Surah Az-Zumar, yang berarti "Golongan-golongan," adalah salah satu surah Makkiyah yang kaya akan pesan tauhid, hari akhir, dan motivasi untuk kembali kepada Allah SWT. Di tengah ayat-ayat yang membahas tentang pemisahan manusia menjadi golongan-golongan (yang bertakwa dan yang durhaka), terdapat ayat ke-33 yang memiliki bobot spiritual dan penegasan hukum yang luar biasa, yaitu Azzumar Ayat 33.
Ayat ini secara spesifik menyoroti bagaimana Allah membalas amal perbuatan manusia, baik dari sisi kebaikan maupun keburukan, dengan keadilan yang sempurna. Ayat ini berfungsi sebagai pengingat tegas bahwa tidak ada satu pun perbuatan, sekecil apapun, yang luput dari pencatatan dan perhitungan.
وَمَنْ أَظْلَمُ مِمَّنِ افْتَرَى عَلَى اللَّهِ كَذِبًا أَوْ كَذَّبَ بِالْحَقِّ لَمَّا جَاءَهُ أَلَيْسَ فِي جَهَنَّمَ مَثْوًى لِلْكَافِرِينَ
"Dan siapakah yang lebih zalim daripada orang yang mengada-adakan dusta terhadap Allah atau mendustakan kebenaran ketika (kebenaran itu) datang kepadanya? Bukankah di dalam Jahannam itu tempat bagi orang-orang yang kafir?"
Fokus utama dari Azzumar ayat 33 adalah pertanyaan retoris yang menyentak: "Siapakah yang lebih zalim?". Dalam konteks ayat sebelumnya (Ayat 32), Allah memuji mereka yang jujur dan taat, serta menjanjikan pahala bagi mereka yang berbuat baik.

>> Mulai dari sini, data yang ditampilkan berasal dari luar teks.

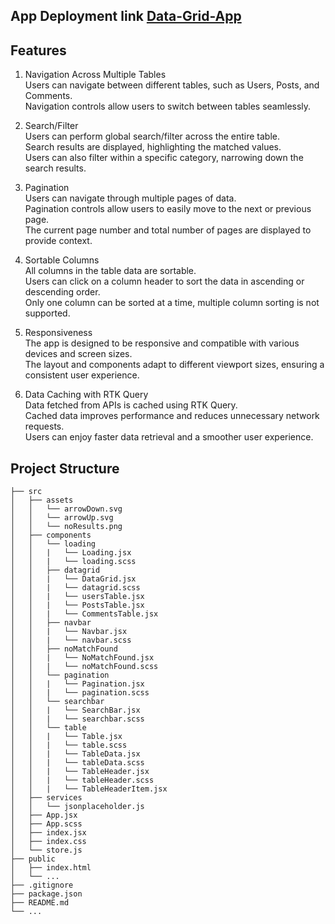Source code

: ## App Deployment link [Data-Grid-App](https://data-grid-delta.vercel.app/)
## Features

1. Navigation Across Multiple Tables     
    Users can navigate between different tables, such as Users, Posts, and Comments.    
    Navigation controls allow users to switch between tables seamlessly. 

2.  Search/Filter    
    Users can perform global search/filter across the entire table.  
    Search results are displayed, highlighting the matched values.  
    Users can also filter within a specific category, narrowing down the search results.

3. Pagination  
    Users can navigate through multiple pages of data.  
    Pagination controls allow users to easily move to the next or previous page.  
    The current page number and total number of pages are displayed to provide context.

4. Sortable Columns  
    All columns in the table data are sortable.  
    Users can click on a column header to sort the data in ascending or descending order.  
    Only one column can be sorted at a time, multiple column sorting is not supported.

5. Responsiveness  
    The app is designed to be responsive and compatible with various devices and screen sizes.  
    The layout and components adapt to different viewport sizes, ensuring a consistent user experience.

6. Data Caching with RTK Query   
    Data fetched from APIs is cached using RTK Query.  
    Cached data improves performance and reduces unnecessary network requests.  
    Users can enjoy faster data retrieval and a smoother user experience.

## Project Structure

```
├── src
│   ├── assets
│   │   └── arrowDown.svg
│   │   └── arrowUp.svg
│   │   └── noResults.png
│   ├── components
│   │   └── loading
│   │   |   └── Loading.jsx
│   │   |   └── loading.scss
│   │   ├── datagrid
│   │   |   └── DataGrid.jsx
│   │   |   └── datagrid.scss
│   │   |   └── usersTable.jsx
│   │   |   └── PostsTable.jsx
│   │   |   └── CommentsTable.jsx
│   │   ├── navbar
│   │   |   └── Navbar.jsx
│   │   |   └── navbar.scss
│   │   ├── noMatchFound
│   │   |   └── NoMatchFound.jsx
│   │   |   └── noMatchFound.scss
│   │   └── pagination
│   │   |   └── Pagination.jsx
│   │   |   └── pagination.scss
│   │   └── searchbar
│   │   |   └── SearchBar.jsx
│   │   |   └── searchbar.scss
│   │   └── table
│   │   |   └── Table.jsx
│   │   |   └── table.scss
│   │   |   └── TableData.jsx
│   │   |   └── tableData.scss
│   │   |   └── TableHeader.jsx
│   │   |   └── tableHeader.scss
│   │   |   └── TableHeaderItem.jsx
│   ├── services
│   │   └── jsonplaceholder.js
│   ├── App.jsx
│   ├── App.scss
│   ├── index.jsx
│   ├── index.css
│   └── store.js
├── public
│   ├── index.html
│   └── ...
├── .gitignore
├── package.json
├── README.md
└── ...
```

Namun, ayat 33 membalikkan fokus kepada mereka yang memilih jalan sebaliknya.
Kezaliman tertinggi didefinisikan di sini dalam dua bentuk utama. Pertama, mengada-adakan dusta atas nama Allah (syirik atau membuat syariat palsu). Ini adalah bentuk penyesatan terbesar karena merusak fondasi hubungan manusia dengan Sang Pencipta. Kedua, dan yang sangat relevan dalam konteks dakwah kenabian, adalah mendustakan kebenaran (Al-Haqq) ketika ia telah disajikan dengan jelas.
Mendustakan kebenaran, meskipun itu datang langsung dari sumber yang otentik (wahyu), menunjukkan kesombongan hati dan penolakan total terhadap petunjuk Ilahi. Ini adalah tindakan yang melampaui batas kezaliman, sebab pelakunya menolak keselamatan yang sudah terbentang di depan mata.
Setelah mendefinisikan puncak kezaliman tersebut, ayat ini ditutup dengan penegasan yang keras: "Bukankah di dalam Jahannam itu tempat bagi orang-orang yang kafir?" Ini bukan sekadar ancaman, melainkan kepastian hukum ilahi bagi mereka yang secara sadar memilih untuk menolak petunjuk. Kata "kafir" di sini merujuk pada penutup hati dan pendustaan yang konsisten terhadap ajaran Allah.
Memahami Azzumar 33 memberikan perspektif penting tentang prioritas dalam kehidupan. Jika menolak kebenaran adalah perbuatan yang paling zalim, maka menerima dan membenarkan kebenaran (tauhid) adalah bentuk keadilan tertinggi yang dapat dilakukan oleh seorang hamba kepada Tuhannya.
Di era informasi saat ini, di mana berbagai ideologi dan klaim kebenaran saling bersaing, ayat ini menjadi filter spiritual yang sangat kuat. Godaan untuk "mengarang cerita" atas nama agama, atau dengan mudah menolak fakta-fakta syariat yang sudah mapan demi mengikuti tren sesaat, adalah manifestasi modern dari kezaliman yang dikutuk dalam ayat ini.
Setiap Muslim diingatkan untuk senantiasa meneliti sumber kebenaran mereka. Ketika Al-Qur'an dan Sunnah yang shahih disajikan, tidak ada ruang untuk menunda atau mendustakannya. Sikap yang benar adalah tunduk dan membenarkan, sebagaimana yang ditunjukkan oleh golongan yang berhak mendapatkan surga dalam ayat-ayat sebelumnya.
Dengan demikian, Azzumar ayat 33 berfungsi sebagai batas pemisah yang tegas, memotivasi umat Islam untuk bersikap jujur dalam beriman, menjauhi kedustaan, dan menjadikan penerimaan terhadap kebenaran sebagai pondasi utama perjalanan spiritual mereka menuju keridhaan Allah SWT.